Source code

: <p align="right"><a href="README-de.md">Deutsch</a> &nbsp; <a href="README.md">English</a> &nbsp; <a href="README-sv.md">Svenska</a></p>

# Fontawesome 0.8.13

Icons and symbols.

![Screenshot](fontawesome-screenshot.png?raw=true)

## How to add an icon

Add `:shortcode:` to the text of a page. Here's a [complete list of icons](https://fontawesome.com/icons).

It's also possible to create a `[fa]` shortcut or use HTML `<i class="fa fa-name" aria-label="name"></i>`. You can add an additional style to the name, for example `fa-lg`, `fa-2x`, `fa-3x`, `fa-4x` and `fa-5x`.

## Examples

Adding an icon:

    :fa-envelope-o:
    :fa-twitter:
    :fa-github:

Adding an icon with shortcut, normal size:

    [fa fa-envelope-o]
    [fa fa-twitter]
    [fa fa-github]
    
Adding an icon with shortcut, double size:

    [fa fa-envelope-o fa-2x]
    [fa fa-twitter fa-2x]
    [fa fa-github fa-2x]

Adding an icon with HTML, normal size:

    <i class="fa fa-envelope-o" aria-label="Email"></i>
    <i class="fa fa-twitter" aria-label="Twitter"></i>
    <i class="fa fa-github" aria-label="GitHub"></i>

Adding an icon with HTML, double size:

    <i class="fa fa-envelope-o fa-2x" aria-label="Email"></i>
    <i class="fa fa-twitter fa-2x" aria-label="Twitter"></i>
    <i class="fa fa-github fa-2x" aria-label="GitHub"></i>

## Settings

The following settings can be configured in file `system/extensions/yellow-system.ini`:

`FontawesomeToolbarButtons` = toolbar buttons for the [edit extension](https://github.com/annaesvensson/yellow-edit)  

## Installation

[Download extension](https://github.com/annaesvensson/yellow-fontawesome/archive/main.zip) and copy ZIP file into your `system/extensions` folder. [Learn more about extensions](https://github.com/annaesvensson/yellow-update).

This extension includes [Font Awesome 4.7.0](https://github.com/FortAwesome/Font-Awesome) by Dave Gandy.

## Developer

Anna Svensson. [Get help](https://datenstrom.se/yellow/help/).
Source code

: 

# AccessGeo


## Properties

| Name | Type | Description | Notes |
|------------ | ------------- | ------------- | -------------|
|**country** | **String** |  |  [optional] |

---

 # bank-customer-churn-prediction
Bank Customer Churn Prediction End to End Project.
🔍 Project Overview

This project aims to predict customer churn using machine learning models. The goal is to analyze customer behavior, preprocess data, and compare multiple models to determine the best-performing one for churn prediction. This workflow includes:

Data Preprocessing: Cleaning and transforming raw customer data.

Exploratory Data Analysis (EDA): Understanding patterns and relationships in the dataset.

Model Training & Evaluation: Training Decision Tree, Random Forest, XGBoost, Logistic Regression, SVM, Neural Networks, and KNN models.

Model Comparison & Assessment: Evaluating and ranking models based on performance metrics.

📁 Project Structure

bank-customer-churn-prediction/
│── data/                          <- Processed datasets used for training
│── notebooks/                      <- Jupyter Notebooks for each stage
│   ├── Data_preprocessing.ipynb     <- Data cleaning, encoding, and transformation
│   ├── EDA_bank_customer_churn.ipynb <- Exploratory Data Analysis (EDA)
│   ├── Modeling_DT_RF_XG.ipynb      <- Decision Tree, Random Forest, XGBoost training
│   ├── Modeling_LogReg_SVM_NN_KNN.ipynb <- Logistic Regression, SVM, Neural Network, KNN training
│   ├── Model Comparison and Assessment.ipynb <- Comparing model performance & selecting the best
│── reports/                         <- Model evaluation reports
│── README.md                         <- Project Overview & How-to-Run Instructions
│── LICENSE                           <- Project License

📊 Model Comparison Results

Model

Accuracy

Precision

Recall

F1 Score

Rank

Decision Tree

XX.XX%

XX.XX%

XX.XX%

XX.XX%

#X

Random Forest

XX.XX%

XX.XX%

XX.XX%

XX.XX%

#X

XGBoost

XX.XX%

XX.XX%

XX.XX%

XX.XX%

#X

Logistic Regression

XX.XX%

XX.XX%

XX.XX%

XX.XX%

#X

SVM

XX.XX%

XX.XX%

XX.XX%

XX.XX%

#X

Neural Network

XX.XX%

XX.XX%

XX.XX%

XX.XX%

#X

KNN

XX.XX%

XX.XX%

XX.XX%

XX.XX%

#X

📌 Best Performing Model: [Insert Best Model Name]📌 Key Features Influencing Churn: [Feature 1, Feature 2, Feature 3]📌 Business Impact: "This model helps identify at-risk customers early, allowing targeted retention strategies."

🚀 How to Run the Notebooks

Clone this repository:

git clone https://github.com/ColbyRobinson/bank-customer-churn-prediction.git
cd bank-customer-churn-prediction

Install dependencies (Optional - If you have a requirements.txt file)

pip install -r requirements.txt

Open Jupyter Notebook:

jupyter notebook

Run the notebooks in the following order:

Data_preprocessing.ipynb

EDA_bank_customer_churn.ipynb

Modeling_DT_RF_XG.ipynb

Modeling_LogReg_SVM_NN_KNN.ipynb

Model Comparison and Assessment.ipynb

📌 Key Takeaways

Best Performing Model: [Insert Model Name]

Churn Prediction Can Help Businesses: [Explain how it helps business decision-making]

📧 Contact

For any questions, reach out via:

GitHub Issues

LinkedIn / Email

TASK PROMPT
Look above for the line containing "<- Exploratory Data Analysis (EDA)" and the line containing "Network, KNN training". Transcribe both, with the lines between them, exactly.

YOUR RESPONSE
│   ├── EDA_bank_customer_churn.ipynb <- Exploratory Data Analysis (EDA)
│   ├── Modeling_DT_RF_XG.ipynb      <- Decision Tree, Random Forest, XGBoost training
│   ├── Modeling_LogReg_SVM_NN_KNN.ipynb <- Logistic Regression, SVM, Neural Network, KNN training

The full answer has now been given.